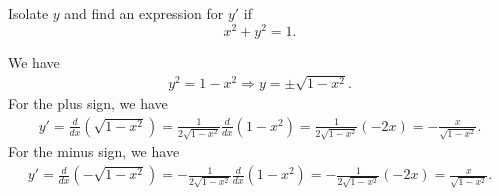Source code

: \documentclass[addpoints, 12pt]{exam}%
\newcommand{\op}{\left(}
\newcommand{\fp}{\right)}
\newcommand{\Ra}{\Rightarrow}
\theoremstyle{definition}
\begin{document}
\begin{questions}
Isolate $y$ and find an expression for $y'$ if
	$$
	x^2 + y^2 = 1 .
	$$
	\begin{solution}
	{\color{red}
	We have
		\begin{align*}
		y^2 = 1 - x^2 \Ra y = \pm \sqrt{1 - x^2} .
		\end{align*}
	For the plus sign, we have
		\begin{align*}
		y' = \frac{d}{dx} \op \sqrt{1 - x^2} \fp = \frac{1}{2 \sqrt{1 - x^2}} \frac{d}{dx} \op 1 - x^2 \fp = \frac{1}{2 \sqrt{1 - x^2}} \op -2x \fp = - \frac{x}{\sqrt{1 - x^2}} .
		\end{align*}
	For the minus sign, we have
		\begin{align*}
		y' = \frac{d}{dx} \op - \sqrt{1 - x^2} \fp = - \frac{1}{2 \sqrt{1 - x^2}} \frac{d}{dx} \op 1 - x^2 \fp = - \frac{1}{2 \sqrt{1 - x^2}} (-2x) = \frac{x}{\sqrt{1 -x^2}} .
		\end{align*}
	}
	\end{solution}

\newpage

\phantom{2}

\end{questions}
\end{document}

__WHAT TO PRODUCE__: When a line in the material above holds the word "frac", copy that line.

__EXERCISE RESPONSE__:
		y' = \frac{d}{dx} \op \sqrt{1 - x^2} \fp = \frac{1}{2 \sqrt{1 - x^2}} \frac{d}{dx} \op 1 - x^2 \fp = \frac{1}{2 \sqrt{1 - x^2}} \op -2x \fp = - \frac{x}{\sqrt{1 - x^2}} .
		y' = \frac{d}{dx} \op - \sqrt{1 - x^2} \fp = - \frac{1}{2 \sqrt{1 - x^2}} \frac{d}{dx} \op 1 - x^2 \fp = - \frac{1}{2 \sqrt{1 - x^2}} (-2x) = \frac{x}{\sqrt{1 -x^2}} .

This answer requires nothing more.